Exercise description: Would you repeat all the lines below, exactly as they stand?

++++++++

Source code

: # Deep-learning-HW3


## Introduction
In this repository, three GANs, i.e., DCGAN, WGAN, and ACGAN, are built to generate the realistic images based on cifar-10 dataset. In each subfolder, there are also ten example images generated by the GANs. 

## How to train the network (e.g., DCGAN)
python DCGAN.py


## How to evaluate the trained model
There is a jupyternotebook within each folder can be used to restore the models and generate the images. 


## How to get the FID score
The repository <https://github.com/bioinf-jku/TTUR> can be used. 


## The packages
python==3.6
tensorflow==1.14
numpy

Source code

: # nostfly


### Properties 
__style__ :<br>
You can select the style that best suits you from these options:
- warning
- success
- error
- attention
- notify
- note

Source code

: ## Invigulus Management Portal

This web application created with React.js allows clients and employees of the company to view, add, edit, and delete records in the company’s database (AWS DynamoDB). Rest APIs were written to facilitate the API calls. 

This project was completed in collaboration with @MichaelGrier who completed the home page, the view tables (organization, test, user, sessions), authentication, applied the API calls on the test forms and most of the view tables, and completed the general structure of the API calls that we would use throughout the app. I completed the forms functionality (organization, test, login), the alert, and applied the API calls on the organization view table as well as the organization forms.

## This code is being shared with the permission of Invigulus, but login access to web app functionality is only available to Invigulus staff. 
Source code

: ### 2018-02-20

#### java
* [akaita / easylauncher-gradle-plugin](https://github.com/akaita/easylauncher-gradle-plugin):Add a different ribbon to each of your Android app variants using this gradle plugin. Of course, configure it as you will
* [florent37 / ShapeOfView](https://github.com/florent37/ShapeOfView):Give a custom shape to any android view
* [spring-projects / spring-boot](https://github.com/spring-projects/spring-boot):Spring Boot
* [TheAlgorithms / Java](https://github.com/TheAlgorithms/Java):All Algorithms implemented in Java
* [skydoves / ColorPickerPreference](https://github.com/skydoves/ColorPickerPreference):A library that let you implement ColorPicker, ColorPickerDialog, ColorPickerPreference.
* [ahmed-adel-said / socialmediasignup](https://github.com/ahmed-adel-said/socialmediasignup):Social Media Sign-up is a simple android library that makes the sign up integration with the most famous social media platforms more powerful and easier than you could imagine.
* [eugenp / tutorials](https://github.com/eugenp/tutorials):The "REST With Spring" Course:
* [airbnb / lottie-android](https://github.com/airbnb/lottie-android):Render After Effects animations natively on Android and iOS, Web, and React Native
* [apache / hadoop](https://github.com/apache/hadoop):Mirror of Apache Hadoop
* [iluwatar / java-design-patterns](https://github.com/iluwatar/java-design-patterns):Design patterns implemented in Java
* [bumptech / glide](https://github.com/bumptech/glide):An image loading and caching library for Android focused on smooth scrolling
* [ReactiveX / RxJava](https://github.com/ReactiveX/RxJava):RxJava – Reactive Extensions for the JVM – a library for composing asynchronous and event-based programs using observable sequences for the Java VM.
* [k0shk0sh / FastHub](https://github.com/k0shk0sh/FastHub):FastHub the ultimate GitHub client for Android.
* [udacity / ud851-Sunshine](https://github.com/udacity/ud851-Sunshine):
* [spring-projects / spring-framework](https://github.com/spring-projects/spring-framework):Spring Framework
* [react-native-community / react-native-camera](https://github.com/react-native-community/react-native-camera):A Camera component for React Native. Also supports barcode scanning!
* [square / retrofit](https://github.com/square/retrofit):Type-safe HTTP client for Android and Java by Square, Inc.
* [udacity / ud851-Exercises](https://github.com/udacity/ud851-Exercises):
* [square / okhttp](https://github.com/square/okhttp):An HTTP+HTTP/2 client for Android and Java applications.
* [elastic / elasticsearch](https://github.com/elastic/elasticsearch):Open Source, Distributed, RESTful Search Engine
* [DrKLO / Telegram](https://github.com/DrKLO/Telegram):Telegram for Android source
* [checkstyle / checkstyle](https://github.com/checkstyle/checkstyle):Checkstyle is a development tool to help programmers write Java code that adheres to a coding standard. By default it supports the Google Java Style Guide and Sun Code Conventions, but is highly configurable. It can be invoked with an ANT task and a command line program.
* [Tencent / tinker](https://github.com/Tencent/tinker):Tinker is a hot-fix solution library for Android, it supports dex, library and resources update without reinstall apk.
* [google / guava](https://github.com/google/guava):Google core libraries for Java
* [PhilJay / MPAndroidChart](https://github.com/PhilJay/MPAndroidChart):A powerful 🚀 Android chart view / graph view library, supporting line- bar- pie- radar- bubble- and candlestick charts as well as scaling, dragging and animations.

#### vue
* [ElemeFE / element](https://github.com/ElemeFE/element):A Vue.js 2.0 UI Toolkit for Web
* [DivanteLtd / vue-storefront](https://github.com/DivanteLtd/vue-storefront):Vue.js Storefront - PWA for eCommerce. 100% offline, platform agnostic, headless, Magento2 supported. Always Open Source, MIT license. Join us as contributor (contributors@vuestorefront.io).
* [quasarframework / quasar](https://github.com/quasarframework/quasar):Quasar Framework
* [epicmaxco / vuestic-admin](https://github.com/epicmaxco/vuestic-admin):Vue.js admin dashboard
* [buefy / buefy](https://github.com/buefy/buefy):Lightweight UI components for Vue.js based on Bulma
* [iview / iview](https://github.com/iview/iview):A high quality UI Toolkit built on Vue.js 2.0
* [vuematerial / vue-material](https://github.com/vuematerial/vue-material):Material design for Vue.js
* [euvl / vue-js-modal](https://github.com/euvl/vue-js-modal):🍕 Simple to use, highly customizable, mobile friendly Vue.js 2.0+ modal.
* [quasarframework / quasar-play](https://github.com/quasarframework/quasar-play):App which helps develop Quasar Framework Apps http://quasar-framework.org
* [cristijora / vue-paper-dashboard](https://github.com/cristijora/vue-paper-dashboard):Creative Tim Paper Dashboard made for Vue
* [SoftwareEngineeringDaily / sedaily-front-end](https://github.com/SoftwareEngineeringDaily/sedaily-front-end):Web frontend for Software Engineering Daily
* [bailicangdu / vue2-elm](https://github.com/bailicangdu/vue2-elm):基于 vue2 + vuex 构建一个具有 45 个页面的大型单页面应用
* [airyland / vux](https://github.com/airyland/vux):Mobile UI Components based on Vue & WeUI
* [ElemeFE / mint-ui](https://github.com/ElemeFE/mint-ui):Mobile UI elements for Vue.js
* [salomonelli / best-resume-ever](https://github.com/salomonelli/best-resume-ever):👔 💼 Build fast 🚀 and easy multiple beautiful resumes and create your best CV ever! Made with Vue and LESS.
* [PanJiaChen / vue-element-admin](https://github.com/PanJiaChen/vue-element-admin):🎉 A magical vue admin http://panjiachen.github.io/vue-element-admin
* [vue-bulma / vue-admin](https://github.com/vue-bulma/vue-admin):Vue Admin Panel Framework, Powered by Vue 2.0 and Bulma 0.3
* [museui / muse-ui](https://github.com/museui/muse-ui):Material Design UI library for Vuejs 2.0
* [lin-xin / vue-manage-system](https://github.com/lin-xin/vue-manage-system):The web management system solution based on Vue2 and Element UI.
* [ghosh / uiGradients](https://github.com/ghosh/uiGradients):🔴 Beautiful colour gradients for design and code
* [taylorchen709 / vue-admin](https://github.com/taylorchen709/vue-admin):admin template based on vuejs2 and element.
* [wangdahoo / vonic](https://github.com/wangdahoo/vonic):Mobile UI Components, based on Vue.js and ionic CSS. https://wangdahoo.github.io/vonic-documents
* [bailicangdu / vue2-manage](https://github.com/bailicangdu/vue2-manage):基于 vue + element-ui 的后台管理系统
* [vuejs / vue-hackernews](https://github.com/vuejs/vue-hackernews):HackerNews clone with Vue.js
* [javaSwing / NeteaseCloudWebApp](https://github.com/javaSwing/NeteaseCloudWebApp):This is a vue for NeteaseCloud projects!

++++++++

Result for this exercise:
Source code

: # Deep-learning-HW3


## Introduction
In this repository, three GANs, i.e., DCGAN, WGAN, and ACGAN, are built to generate the realistic images based on cifar-10 dataset. In each subfolder, there are also ten example images generated by the GANs. 

## How to train the network (e.g., DCGAN)
python DCGAN.py


## How to evaluate the trained model
There is a jupyternotebook within each folder can be used to restore the models and generate the images. 


## How to get the FID score
The repository <https://github.com/bioinf-jku/TTUR> can be used. 


## The packages
python==3.6
tensorflow==1.14
numpy

Source code

: # nostfly


### Properties 
__style__ :<br>
You can select the style that best suits you from these options:
- warning
- success
- error
- attention
- notify
- note

Source code

: ## Invigulus Management Portal

This web application created with React.js allows clients and employees of the company to view, add, edit, and delete records in the company’s database (AWS DynamoDB). Rest APIs were written to facilitate the API calls. 

This project was completed in collaboration with @MichaelGrier who completed the home page, the view tables (organization, test, user, sessions), authentication, applied the API calls on the test forms and most of the view tables, and completed the general structure of the API calls that we would use throughout the app. I completed the forms functionality (organization, test, login), the alert, and applied the API calls on the organization view table as well as the organization forms.

## This code is being shared with the permission of Invigulus, but login access to web app functionality is only available to Invigulus staff. 
Source code

: ### 2018-02-20

#### java
* [akaita / easylauncher-gradle-plugin](https://github.com/akaita/easylauncher-gradle-plugin):Add a different ribbon to each of your Android app variants using this gradle plugin. Of course, configure it as you will
* [florent37 / ShapeOfView](https://github.com/florent37/ShapeOfView):Give a custom shape to any android view
* [spring-projects / spring-boot](https://github.com/spring-projects/spring-boot):Spring Boot
* [TheAlgorithms / Java](https://github.com/TheAlgorithms/Java):All Algorithms implemented in Java
* [skydoves / ColorPickerPreference](https://github.com/skydoves/ColorPickerPreference):A library that let you implement ColorPicker, ColorPickerDialog, ColorPickerPreference.
* [ahmed-adel-said / socialmediasignup](https://github.com/ahmed-adel-said/socialmediasignup):Social Media Sign-up is a simple android library that makes the sign up integration with the most famous social media platforms more powerful and easier than you could imagine.
* [eugenp / tutorials](https://github.com/eugenp/tutorials):The "REST With Spring" Course:
* [airbnb / lottie-android](https://github.com/airbnb/lottie-android):Render After Effects animations natively on Android and iOS, Web, and React Native
* [apache / hadoop](https://github.com/apache/hadoop):Mirror of Apache Hadoop
* [iluwatar / java-design-patterns](https://github.com/iluwatar/java-design-patterns):Design patterns implemented in Java
* [bumptech / glide](https://github.com/bumptech/glide):An image loading and caching library for Android focused on smooth scrolling
* [ReactiveX / RxJava](https://github.com/ReactiveX/RxJava):RxJava – Reactive Extensions for the JVM – a library for composing asynchronous and event-based programs using observable sequences for the Java VM.
* [k0shk0sh / FastHub](https://github.com/k0shk0sh/FastHub):FastHub the ultimate GitHub client for Android.
* [udacity / ud851-Sunshine](https://github.com/udacity/ud851-Sunshine):
* [spring-projects / spring-framework](https://github.com/spring-projects/spring-framework):Spring Framework
* [react-native-community / react-native-camera](https://github.com/react-native-community/react-native-camera):A Camera component for React Native. Also supports barcode scanning!
* [square / retrofit](https://github.com/square/retrofit):Type-safe HTTP client for Android and Java by Square, Inc.
* [udacity / ud851-Exercises](https://github.com/udacity/ud851-Exercises):
* [square / okhttp](https://github.com/square/okhttp):An HTTP+HTTP/2 client for Android and Java applications.
* [elastic / elasticsearch](https://github.com/elastic/elasticsearch):Open Source, Distributed, RESTful Search Engine
* [DrKLO / Telegram](https://github.com/DrKLO/Telegram):Telegram for Android source
* [checkstyle / checkstyle](https://github.com/checkstyle/checkstyle):Checkstyle is a development tool to help programmers write Java code that adheres to a coding standard. By default it supports the Google Java Style Guide and Sun Code Conventions, but is highly configurable. It can be invoked with an ANT task and a command line program.
* [Tencent / tinker](https://github.com/Tencent/tinker):Tinker is a hot-fix solution library for Android, it supports dex, library and resources update without reinstall apk.
* [google / guava](https://github.com/google/guava):Google core libraries for Java
* [PhilJay / MPAndroidChart](https://github.com/PhilJay/MPAndroidChart):A powerful 🚀 Android chart view / graph view library, supporting line- bar- pie- radar- bubble- and candlestick charts as well as scaling, dragging and animations.

#### vue
* [ElemeFE / element](https://github.com/ElemeFE/element):A Vue.js 2.0 UI Toolkit for Web
* [DivanteLtd / vue-storefront](https://github.com/DivanteLtd/vue-storefront):Vue.js Storefront - PWA for eCommerce. 100% offline, platform agnostic, headless, Magento2 supported. Always Open Source, MIT license. Join us as contributor (contributors@vuestorefront.io).
* [quasarframework / quasar](https://github.com/quasarframework/quasar):Quasar Framework
* [epicmaxco / vuestic-admin](https://github.com/epicmaxco/vuestic-admin):Vue.js admin dashboard
* [buefy / buefy](https://github.com/buefy/buefy):Lightweight UI components for Vue.js based on Bulma
* [iview / iview](https://github.com/iview/iview):A high quality UI Toolkit built on Vue.js 2.0
* [vuematerial / vue-material](https://github.com/vuematerial/vue-material):Material design for Vue.js
* [euvl / vue-js-modal](https://github.com/euvl/vue-js-modal):🍕 Simple to use, highly customizable, mobile friendly Vue.js 2.0+ modal.
* [quasarframework / quasar-play](https://github.com/quasarframework/quasar-play):App which helps develop Quasar Framework Apps http://quasar-framework.org
* [cristijora / vue-paper-dashboard](https://github.com/cristijora/vue-paper-dashboard):Creative Tim Paper Dashboard made for Vue
* [SoftwareEngineeringDaily / sedaily-front-end](https://github.com/SoftwareEngineeringDaily/sedaily-front-end):Web frontend for Software Engineering Daily
* [bailicangdu / vue2-elm](https://github.com/bailicangdu/vue2-elm):基于 vue2 + vuex 构建一个具有 45 个页面的大型单页面应用
* [airyland / vux](https://github.com/airyland/vux):Mobile UI Components based on Vue & WeUI
* [ElemeFE / mint-ui](https://github.com/ElemeFE/mint-ui):Mobile UI elements for Vue.js
* [salomonelli / best-resume-ever](https://github.com/salomonelli/best-resume-ever):👔 💼 Build fast 🚀 and easy multiple beautiful resumes and create your best CV ever! Made with Vue and LESS.
* [PanJiaChen / vue-element-admin](https://github.com/PanJiaChen/vue-element-admin):🎉 A magical vue admin http://panjiachen.github.io/vue-element-admin
* [vue-bulma / vue-admin](https://github.com/vue-bulma/vue-admin):Vue Admin Panel Framework, Powered by Vue 2.0 and Bulma 0.3
* [museui / muse-ui](https://github.com/museui/muse-ui):Material Design UI library for Vuejs 2.0
* [lin-xin / vue-manage-system](https://github.com/lin-xin/vue-manage-system):The web management system solution based on Vue2 and Element UI.
* [ghosh / uiGradients](https://github.com/ghosh/uiGradients):🔴 Beautiful colour gradients for design and code
* [taylorchen709 / vue-admin](https://github.com/taylorchen709/vue-admin):admin template based on vuejs2 and element.
* [wangdahoo / vonic](https://github.com/wangdahoo/vonic):Mobile UI Components, based on Vue.js and ionic CSS. https://wangdahoo.github.io/vonic-documents
* [bailicangdu / vue2-manage](https://github.com/bailicangdu/vue2-manage):基于 vue + element-ui 的后台管理系统
* [vuejs / vue-hackernews](https://github.com/vuejs/vue-hackernews):HackerNews clone with Vue.js
* [javaSwing / NeteaseCloudWebApp](https://github.com/javaSwing/NeteaseCloudWebApp):This is a vue for NeteaseCloud projects!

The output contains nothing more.